* Work instruction *
Provide the number of lines in the entries below containing "artinya", with no further words.

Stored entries
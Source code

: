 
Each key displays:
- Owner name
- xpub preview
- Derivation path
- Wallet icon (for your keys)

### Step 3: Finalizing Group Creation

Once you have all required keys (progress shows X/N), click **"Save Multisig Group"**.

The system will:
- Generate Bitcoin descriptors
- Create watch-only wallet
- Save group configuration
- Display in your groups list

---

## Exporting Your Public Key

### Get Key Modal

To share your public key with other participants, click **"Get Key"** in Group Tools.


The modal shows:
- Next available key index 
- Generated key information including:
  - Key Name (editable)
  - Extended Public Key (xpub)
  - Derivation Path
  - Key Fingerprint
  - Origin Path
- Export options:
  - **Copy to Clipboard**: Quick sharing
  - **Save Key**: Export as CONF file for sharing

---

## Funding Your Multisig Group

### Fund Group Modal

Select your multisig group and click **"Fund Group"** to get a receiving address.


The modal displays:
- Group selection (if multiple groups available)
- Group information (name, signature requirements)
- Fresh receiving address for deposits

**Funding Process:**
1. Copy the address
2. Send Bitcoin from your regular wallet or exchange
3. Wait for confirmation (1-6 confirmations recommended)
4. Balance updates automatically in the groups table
==
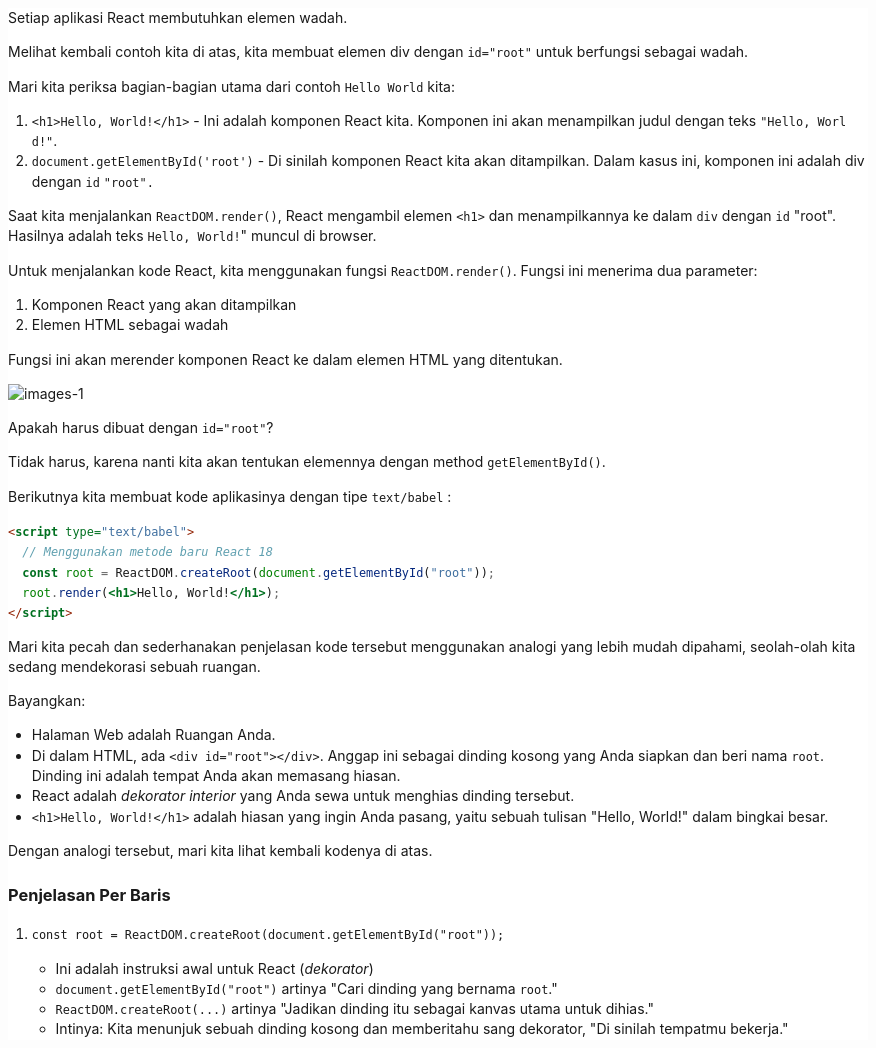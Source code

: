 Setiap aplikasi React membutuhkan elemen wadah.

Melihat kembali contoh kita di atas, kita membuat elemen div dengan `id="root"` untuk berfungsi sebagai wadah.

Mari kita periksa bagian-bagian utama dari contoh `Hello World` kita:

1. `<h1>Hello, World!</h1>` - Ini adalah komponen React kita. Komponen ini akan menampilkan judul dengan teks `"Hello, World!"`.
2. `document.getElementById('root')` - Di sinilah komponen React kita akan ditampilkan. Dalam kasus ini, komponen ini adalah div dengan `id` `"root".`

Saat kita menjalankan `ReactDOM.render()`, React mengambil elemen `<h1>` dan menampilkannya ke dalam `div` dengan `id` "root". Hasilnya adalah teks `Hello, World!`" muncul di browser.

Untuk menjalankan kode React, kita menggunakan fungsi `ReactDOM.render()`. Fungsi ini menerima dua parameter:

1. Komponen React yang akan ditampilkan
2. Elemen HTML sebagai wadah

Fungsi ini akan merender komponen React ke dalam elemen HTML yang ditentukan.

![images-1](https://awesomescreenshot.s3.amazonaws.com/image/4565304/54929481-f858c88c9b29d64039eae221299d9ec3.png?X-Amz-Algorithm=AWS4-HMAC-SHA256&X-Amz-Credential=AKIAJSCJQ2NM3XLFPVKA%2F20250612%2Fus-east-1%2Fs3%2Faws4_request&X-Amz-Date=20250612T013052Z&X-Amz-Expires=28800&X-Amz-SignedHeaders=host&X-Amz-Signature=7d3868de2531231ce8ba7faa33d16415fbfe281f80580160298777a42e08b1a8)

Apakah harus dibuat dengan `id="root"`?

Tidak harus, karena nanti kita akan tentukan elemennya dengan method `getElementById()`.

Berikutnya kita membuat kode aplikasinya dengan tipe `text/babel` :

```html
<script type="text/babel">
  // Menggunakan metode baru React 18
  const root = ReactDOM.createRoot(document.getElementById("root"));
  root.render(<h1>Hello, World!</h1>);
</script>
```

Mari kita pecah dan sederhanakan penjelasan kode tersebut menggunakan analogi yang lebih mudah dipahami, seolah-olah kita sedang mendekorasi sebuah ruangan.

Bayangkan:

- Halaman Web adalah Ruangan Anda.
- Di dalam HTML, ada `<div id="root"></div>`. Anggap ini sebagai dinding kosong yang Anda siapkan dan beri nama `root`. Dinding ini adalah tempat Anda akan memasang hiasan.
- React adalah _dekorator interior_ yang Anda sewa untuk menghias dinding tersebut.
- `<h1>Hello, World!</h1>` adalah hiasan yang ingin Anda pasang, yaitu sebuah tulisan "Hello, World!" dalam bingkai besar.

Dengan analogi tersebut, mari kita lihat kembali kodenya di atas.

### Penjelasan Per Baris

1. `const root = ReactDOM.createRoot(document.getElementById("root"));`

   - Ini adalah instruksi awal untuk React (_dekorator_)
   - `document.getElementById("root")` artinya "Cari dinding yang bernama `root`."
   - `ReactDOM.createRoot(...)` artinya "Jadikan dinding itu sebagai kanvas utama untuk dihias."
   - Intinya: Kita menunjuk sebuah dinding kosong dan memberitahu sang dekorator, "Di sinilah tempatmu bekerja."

* Exercise response *
2